Arglistige Täuschung bei Geschäftsanteilserwerb

Arglistige Täuschung bei Geschäftsanteilserwerb

Auch das bewusste Verschweigen von Tatsachen begründet List, wenn der andere nach den Grundsätzen des redlichen Verkehrs Aufklärung erwarten durfte.

Die Klägerin betrieb eine GmbH als Alleingesellschafterin und Geschäftsführerin. Ihre Tochter war im Unternehmen mehrere Jahre für die Kundenbetreuung und Akquisition angestellt.

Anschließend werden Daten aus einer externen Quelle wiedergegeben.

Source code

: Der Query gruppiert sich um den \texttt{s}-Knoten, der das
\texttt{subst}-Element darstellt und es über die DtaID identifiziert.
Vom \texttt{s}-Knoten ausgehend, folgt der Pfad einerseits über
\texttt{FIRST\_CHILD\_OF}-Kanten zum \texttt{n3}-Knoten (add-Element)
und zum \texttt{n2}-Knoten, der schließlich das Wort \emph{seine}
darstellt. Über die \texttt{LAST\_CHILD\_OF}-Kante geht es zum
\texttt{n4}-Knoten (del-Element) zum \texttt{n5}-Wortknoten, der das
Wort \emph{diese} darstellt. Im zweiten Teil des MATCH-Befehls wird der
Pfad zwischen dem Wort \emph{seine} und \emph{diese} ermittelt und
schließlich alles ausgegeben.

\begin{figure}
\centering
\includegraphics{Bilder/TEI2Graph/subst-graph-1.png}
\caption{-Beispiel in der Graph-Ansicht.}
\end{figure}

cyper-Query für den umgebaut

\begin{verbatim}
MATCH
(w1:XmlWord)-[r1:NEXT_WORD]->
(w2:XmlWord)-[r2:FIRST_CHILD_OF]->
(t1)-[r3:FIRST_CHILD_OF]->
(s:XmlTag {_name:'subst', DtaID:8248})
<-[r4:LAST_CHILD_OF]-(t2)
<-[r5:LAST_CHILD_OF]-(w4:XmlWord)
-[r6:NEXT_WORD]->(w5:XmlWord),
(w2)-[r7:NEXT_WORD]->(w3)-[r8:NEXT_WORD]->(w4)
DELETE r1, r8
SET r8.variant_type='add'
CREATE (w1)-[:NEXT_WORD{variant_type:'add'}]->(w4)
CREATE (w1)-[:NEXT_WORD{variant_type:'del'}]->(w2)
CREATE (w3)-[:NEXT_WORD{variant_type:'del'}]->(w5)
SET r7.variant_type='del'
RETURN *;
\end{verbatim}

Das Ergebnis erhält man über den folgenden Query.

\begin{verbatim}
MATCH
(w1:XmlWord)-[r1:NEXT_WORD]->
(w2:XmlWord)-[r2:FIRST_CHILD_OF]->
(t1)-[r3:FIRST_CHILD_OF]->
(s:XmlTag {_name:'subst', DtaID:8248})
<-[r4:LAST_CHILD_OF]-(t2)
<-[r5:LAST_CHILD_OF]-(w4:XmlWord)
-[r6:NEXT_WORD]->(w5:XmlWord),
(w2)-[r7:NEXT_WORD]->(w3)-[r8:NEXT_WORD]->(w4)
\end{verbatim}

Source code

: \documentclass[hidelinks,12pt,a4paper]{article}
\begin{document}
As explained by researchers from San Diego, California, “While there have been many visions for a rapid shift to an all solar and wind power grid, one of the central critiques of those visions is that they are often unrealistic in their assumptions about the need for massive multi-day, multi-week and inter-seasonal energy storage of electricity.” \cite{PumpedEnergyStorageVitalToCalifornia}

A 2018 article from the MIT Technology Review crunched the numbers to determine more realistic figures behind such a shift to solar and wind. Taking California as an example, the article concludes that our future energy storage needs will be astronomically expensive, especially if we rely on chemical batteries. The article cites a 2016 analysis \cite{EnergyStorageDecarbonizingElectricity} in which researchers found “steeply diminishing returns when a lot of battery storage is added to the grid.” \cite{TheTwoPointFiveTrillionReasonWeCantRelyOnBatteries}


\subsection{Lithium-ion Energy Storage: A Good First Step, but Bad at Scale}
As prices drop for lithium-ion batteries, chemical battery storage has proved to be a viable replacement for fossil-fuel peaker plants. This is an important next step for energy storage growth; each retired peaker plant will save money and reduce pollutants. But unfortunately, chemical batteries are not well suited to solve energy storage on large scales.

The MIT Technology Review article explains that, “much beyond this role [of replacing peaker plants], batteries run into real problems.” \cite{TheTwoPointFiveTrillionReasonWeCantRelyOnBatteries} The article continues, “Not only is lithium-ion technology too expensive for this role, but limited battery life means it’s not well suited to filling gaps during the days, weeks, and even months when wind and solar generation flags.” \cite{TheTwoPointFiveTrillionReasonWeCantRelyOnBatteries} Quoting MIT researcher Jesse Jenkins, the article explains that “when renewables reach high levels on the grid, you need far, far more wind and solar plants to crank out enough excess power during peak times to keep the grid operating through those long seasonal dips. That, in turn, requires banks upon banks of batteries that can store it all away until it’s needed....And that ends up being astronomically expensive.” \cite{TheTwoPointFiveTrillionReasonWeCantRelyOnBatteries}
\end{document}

Die Mutter trat der Tochter ihren Geschäftsanteil irgendwann um EUR 1,00 ab. Allerdings bot die Tochter der Mutter gleichzeitig für 15 Jahre befristet die Rückabtretung des Anteils an. Die Mutter blieb Geschäftsführerin. Nach einigen Jahren verschlechterte sich das Verhältnis. Die Mutter kündigte an, vom Angebot der Rückabtretung Gebrauch zu machen, es sei denn, die Tochter bezahle einen entsprechenden Preis für das Unternehmen.

Die Mutter ließ daraufhin eine Unternehmensbewertung von der Wirtschaftskammer Österreich durchführen, die einen Betrag von EUR 92.448,00 ermittelte. Die Mutter wollte jedoch von der Tochter EUR 138.000,00. Der zusätzlich geforderte Betrag entspreche laut Mutter einem monatlichen Geschäftsführergehalt von EUR 1.000,00 bis zum 80. Lebensjahr. Dies könne laut der Mutter aus den Unternehmenserträgen leicht bezahlt werden.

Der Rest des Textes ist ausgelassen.